Just as there isn’t a standard meaning for the word “retirement,” there is no standard for military retirees. Some Veterans retire and never work again, but many military retirees go on to bridge careers that span the gap between their military career and the time they hang up their hat for good. Still others may occupy their retirement years through self-employment, or they may simply work for the pleasure or the challenge, not because they need the money. There is nothing right or wrong with any of these options. What really matters is what retirement means to you.

There’s no doubt that retirement is different for members of the military than it is for civilians, but there are some similarities as well. The goal is to think about what retirement means to you. Once you have your definition of retirement, you can begin taking the necessary steps to achieve your goals.

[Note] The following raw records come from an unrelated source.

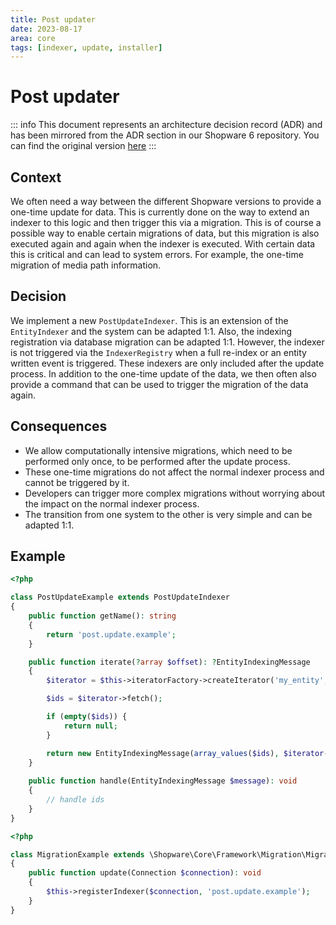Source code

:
 ```yaml
---
title: Post updater
date: 2023-08-17
area: core
tags: [indexer, update, installer]
---
```


# Post updater

::: info
This document represents an architecture decision record (ADR) and has been mirrored from the ADR section in our Shopware 6 repository.
You can find the original version [here](https://github.com/shopware/shopware/blob/trunk/adr/2023-08-27-post-updater.md)
:::

## Context
We often need a way between the different Shopware versions to provide a one-time update for data. This is currently done on the way to extend an indexer to this logic and then trigger this via a migration. 
This is of course a possible way to enable certain migrations of data, but this migration is also executed again and again when the indexer is executed. 
With certain data this is critical and can lead to system errors. For example, the one-time migration of media path information.

## Decision

We implement a new `PostUpdateIndexer`. This is an extension of the `EntityIndexer` and the system can be adapted 1:1. Also, the indexing registration via database migration can be adapted 1:1. 
However, the indexer is not triggered via the `IndexerRegistry` when a full re-index or an entity written event is triggered.
These indexers are only included after the update process.
In addition to the one-time update of the data, we then often also provide a command that can be used to trigger the migration of the data again.

## Consequences

- We allow computationally intensive migrations, which need to be performed only once, to be performed after the update process.
- These one-time migrations do not affect the normal indexer process and cannot be triggered by it.
- Developers can trigger more complex migrations without worrying about the impact on the normal indexer process.
- The transition from one system to the other is very simple and can be adapted 1:1.

## Example

```php
<?php

class PostUpdateExample extends PostUpdateIndexer
{
    public function getName(): string
    {
        return 'post.update.example';
    }

    public function iterate(?array $offset): ?EntityIndexingMessage
    {
        $iterator = $this->iteratorFactory->createIterator('my_entity', $offset);

        $ids = $iterator->fetch();

        if (empty($ids)) {
            return null;
        }

        return new EntityIndexingMessage(array_values($ids), $iterator->getOffset());
    }
    
    public function handle(EntityIndexingMessage $message): void
    {
        // handle ids
    }
}
```

```php
<?php

class MigrationExample extends \Shopware\Core\Framework\Migration\MigrationStep
{
    public function update(Connection $connection): void
    {
        $this->registerIndexer($connection, 'post.update.example');
    }
}
```
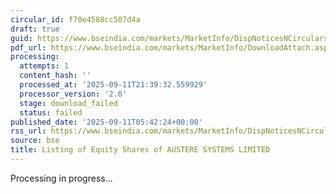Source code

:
 ```yaml
---
circular_id: f70e4588cc507d4a
draft: true
guid: https://www.bseindia.com/markets/MarketInfo/DispNoticesNCirculars.aspx?Noticeid={847750CD-34C0-45F8-BA29-D9BFA324E775}&noticeno=20250911-2&dt=09/11/2025&icount=2&totcount=91&flag=0
pdf_url: https://www.bseindia.com/markets/MarketInfo/DownloadAttach.aspx?id=20250911-2&attachedId=
processing:
  attempts: 1
  content_hash: ''
  processed_at: '2025-09-11T21:39:32.559929'
  processor_version: '2.0'
  stage: download_failed
  status: failed
published_date: '2025-09-11T05:42:24+00:00'
rss_url: https://www.bseindia.com/markets/MarketInfo/DispNoticesNCirculars.aspx?Noticeid={847750CD-34C0-45F8-BA29-D9BFA324E775}&noticeno=20250911-2&dt=09/11/2025&icount=2&totcount=91&flag=0
source: bse
title: Listing of Equity Shares of AUSTERE SYSTEMS LIMITED
---
```


Processing in progress...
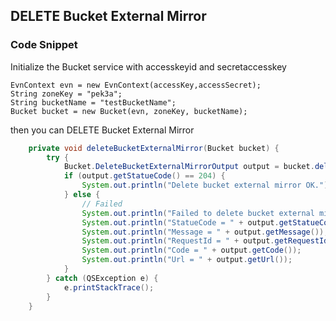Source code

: ## DELETE Bucket External Mirror

### Code Snippet

Initialize the Bucket service with accesskeyid and secretaccesskey

```
EvnContext evn = new EvnContext(accessKey,accessSecret);
String zoneKey = "pek3a";
String bucketName = "testBucketName";
Bucket bucket = new Bucket(evn, zoneKey, bucketName);

```

then you can DELETE Bucket External Mirror


```java
    private void deleteBucketExternalMirror(Bucket bucket) {
        try {
            Bucket.DeleteBucketExternalMirrorOutput output = bucket.deleteExternalMirror();
            if (output.getStatueCode() == 204) {
                System.out.println("Delete bucket external mirror OK.");
            } else {
                // Failed
                System.out.println("Failed to delete bucket external mirror.");
                System.out.println("StatueCode = " + output.getStatueCode());
                System.out.println("Message = " + output.getMessage());
                System.out.println("RequestId = " + output.getRequestId());
                System.out.println("Code = " + output.getCode());
                System.out.println("Url = " + output.getUrl());
            }
        } catch (QSException e) {
            e.printStackTrace();
        }
    }
```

4 ways military retirement is different

  1. Inflation-protected retirement pay. A pension is nice. A pension that is indexed for inflation is excellent! Here’s why inflation protection is so valuable: Inflation slowly eats away at the value of the dollar. Over time, that same dollar can’t buy as much. You’ve surely noticed that in general, the cost of living has increased over the last decade. And if you’re a seasoned retiree, the cost of living has probably doubled or tripled since you first entered the workforce. Thankfully, military retirement pay has a built-in cost of living adjustment (COLA), and your monthly income will increase over time. Military retirement pay is indexed to the Consumer Price Index, which is the same measurement used for Social Security benefits. Having your retirement pay indexed to the cost of inflation gives you more security in retirement, allowing you to better keep pace with inflation and the rising cost of living.
  2. Medical care for life. Military retirees and their family members have access to one of several military healthcare plans (Tricare Prime, Tricare Standard or Tricare for Life). These plans do have an associated cost, but the premiums are substantially lower than healthcare through almost any other source. The best part? Healthcare is guaranteed for military retirees and their qualified dependents, regardless of their age, health or other factors. The premiums for each of these plans is standardized for all participants, again, regardless of age, health and other factors. The cost of medical care is rising much faster than inflation and the cost of most other goods and services. Having guaranteed access to affordable healthcare takes much of the guesswork and uncertainty out of retirement.
  3. Non-tangible military benefits. Military retirees continue to have access to base amenities, benefits and other perks that can make life just a little bit sweeter. Retirees have access to money-saving shopping experiences such as the base commissary or base exchange, where goods are generally less expensive than off-base stores, and are sold tax-free. Other on-base attractions include the base clubs, bowling, movie theaters, and activities and travel through local Morale, Welfare and Recreation programs. Finally, military retirees are eligible for space-available travel, which can be an excellent way to travel on military aircraft on a standby basis for pennies on the dollar. You need to have flexible travel plans, but this can be an inexpensive way to see the world and bond with other military members and retirees.
  4. Lifelong membership in a special community. The military is one of the oldest and largest organizations on Earth. Regardless of when and where you served, there is an automatic kinship with other Veterans. This kinship spans generations in a way not found in other groups or organizations. I don’t think it’s possible to quantify what it means to belong to a group or community. But it’s immensely valuable and underrated, especially in your retirement years. If you’ve served in the military, I’m sure you know exactly what I mean.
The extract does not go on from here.